Lehman faces Q3 loss, fresh writedowns: Morgan Stanley
BANGALORE (Reuters) - Lehman Brothers Holdings Inc LEH.N may post a loss in the third quarter on likely pre-tax writedowns of $3.5 billion, while Goldman Sachs Group Inc (GS.N) may incur $1.5 billion in writedowns, according to an analyst at Morgan Stanley.
Analyst Patrick Pinschmidt also cut his third-quarter earnings outlook for Goldman to reflect broad-based market weakness, but expects the market to look past a disappointing quarter for the company if it found no evidence of a material breakdown in risk management.
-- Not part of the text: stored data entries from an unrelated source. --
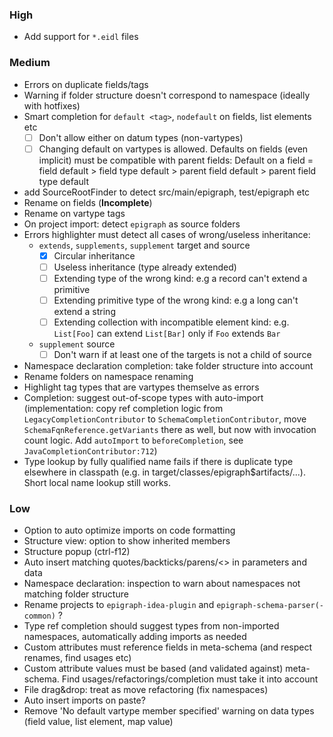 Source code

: ### High
- Add support for `*.eidl` files

### Medium
- Errors on duplicate fields/tags
- Warning if folder structure doesn't correspond to namespace (ideally with hotfixes)
- Smart completion for `default <tag>`, `nodefault` on fields, list elements etc
  - [ ] Don't allow either on datum types (non-vartypes)
  - [ ] Changing default on vartypes is allowed. Defaults on fields (even implicit) must be compatible with parent fields:
  Default on a field = field default > field type default > parent field default > parent field type default 
- add SourceRootFinder to detect src/main/epigraph, test/epigraph etc
- Rename on fields (**Incomplete**)
- Rename on vartype tags
- On project import: detect `epigraph` as source folders
- Errors highlighter must detect all cases of wrong/useless inheritance:
  - `extends`, `supplements`, `supplement` target and source
    - [x] Circular inheritance
    - [ ] Useless inheritance (type already extended)
    - [ ] Extending type of the wrong kind: e.g a record can't extend a primitive
    - [ ] Extending primitive type of the wrong kind: e.g a long can't extend a string
    - [ ] Extending collection with incompatible element kind: e.g. `List[Foo]` can extend `List[Bar]` only if `Foo` extends `Bar`
  - `supplement` source
    - [ ] Don't warn if at least one of the targets is not a child of source
- Namespace declaration completion: take folder structure into account
- Rename folders on namespace renaming
- Highlight tag types that are vartypes themselve as errors
- Completion: suggest out-of-scope types with auto-import (implementation: copy ref completion logic from `LegacyCompletionContributor` to `SchemaCompletionContributor`, move `SchemaFqnReference.getVariants` there as well, but now with invocation count logic. Add `autoImport` to `beforeCompletion`, see `JavaCompletionContributor:712`)
- Type lookup by fully qualified name fails if there is duplicate type elsewhere in classpath (e.g. in target/classes/epigraph$artifacts/...). Short local name lookup still works.

### Low
- Option to auto optimize imports on code formatting
- Structure view: option to show inherited members
- Structure popup (ctrl-f12)
- Auto insert matching quotes/backticks/parens/<> in parameters and data
- Namespace declaration: inspection to warn about namespaces not matching folder structure
- Rename projects to `epigraph-idea-plugin` and `epigraph-schema-parser(-common)` ?
- Type ref completion should suggest types from non-imported namespaces, automatically adding imports as needed
- Custom attributes must reference fields in meta-schema (and respect renames, find usages etc)
- Custom attribute values must be based (and validated against) meta-schema. Find usages/refactorings/completion must take it into account
- File drag&drop: treat as move refactoring (fix namespaces)
- Auto insert imports on paste?
- Remove 'No default vartype member specified' warning on data types (field value, list element, map value)

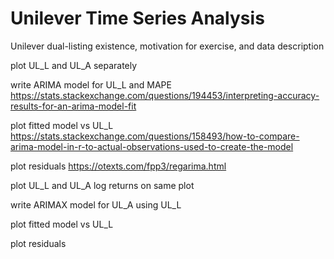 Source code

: # Unilever Time Series Analysis

Unilever dual-listing existence, motivation for exercise, and data description

plot UL_L and UL_A separately

write ARIMA model for UL_L and MAPE
https://stats.stackexchange.com/questions/194453/interpreting-accuracy-results-for-an-arima-model-fit

plot fitted model vs UL_L
https://stats.stackexchange.com/questions/158493/how-to-compare-arima-model-in-r-to-actual-observations-used-to-create-the-model

plot residuals
https://otexts.com/fpp3/regarima.html



plot UL_L and UL_A log returns on same plot

write ARIMAX model for UL_A using UL_L 

plot fitted model vs UL_L

plot residuals
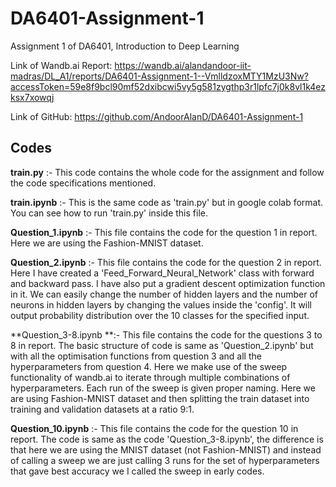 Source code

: # DA6401-Assignment-1
Assignment 1 of DA6401, Introduction to Deep Learning

Link of Wandb.ai Report: https://wandb.ai/alandandoor-iit-madras/DL_A1/reports/DA6401-Assignment-1--VmlldzoxMTY1MzU3Nw?accessToken=59e8f9bcl90mf52dxibcwi5vy5g581zygthp3r1lpfc7j0k8vl1k4ezksx7xowqj

Link of GitHub: https://github.com/AndoorAlanD/DA6401-Assignment-1

Codes
-----
**train.py**  :- This code contains the whole code for the assignment and follow the code specifications mentioned.

**train.ipynb** :- This is the same code as 'train.py' but in google colab format. You can see how to run 'train.py' inside this file.

**Question_1.ipynb** :- This file contains the code for the question 1 in report. Here we are using the Fashion-MNIST dataset.

**Question_2.ipynb** :- This file contains the code for the question 2 in report. Here I have created a 'Feed_Forward_Neural_Network' class with forward and backward pass. I have also put a gradient descent optimization function in it. We can easily change the number of hidden layers and the number of neurons in hidden layers by changing the values inside the 'config'. It will output probability distribution over the 10 classes for the specified input. 

**Question_3-8.ipynb **:- This file contains the code for the questions 3 to 8 in report. The basic structure of code is same as 'Question_2.ipynb' but with all the optimisation functions from question 3 and all the hyperparameters from question 4. Here we make use of the sweep functionality of wandb.ai to iterate through multiple combinations of hyperparameters. Each run of the sweep is given proper naming. Here we are using Fashion-MNIST dataset and then splitting the train dataset into training and validation datasets at a ratio 9:1.

**Question_10.ipynb** :- This file contains the code for the question 10 in report. The code is same as the code 'Question_3-8.ipynb', the difference is that here we are using the MNIST dataset (not Fashion-MNIST) and instead of calling a sweep we are just calling 3 runs for the set of hyperparameters that gave best accuracy we I called the sweep in early codes.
Shares of Goldman, the largest U.S. securities firm, were down about 1 percent at $155.02 in afternoon trade on the New York Stock Exchange, while those of Lehman were up more than 8 percent at $15.22.
"While Goldman Sachs is less exposed to mortgage writedowns, industry-wide decline in flow business coupled with vulnerability to equity market directionality stemming from principal investment activities has exacerbated exceedingly difficult market backdrop," Pinschmidt said.
He cut his third-quarter earnings outlook on Goldman to $1.65 a share from $3, and forecast a third-quarter loss of $2.80 a share for Lehman. He earlier saw a profit of 8 cents a share for Lehman.
According to Reuters Estimates, analysts expect Goldman to earn $2.62 a share, while Lehman is seen posting a loss of $1.89 a share for the third quarter.
Wall Street research analysts have been projecting yet another tough quarter for U.S. investment banks marked by additional writedowns across a series of fixed-income assets amid an already weak operating environment.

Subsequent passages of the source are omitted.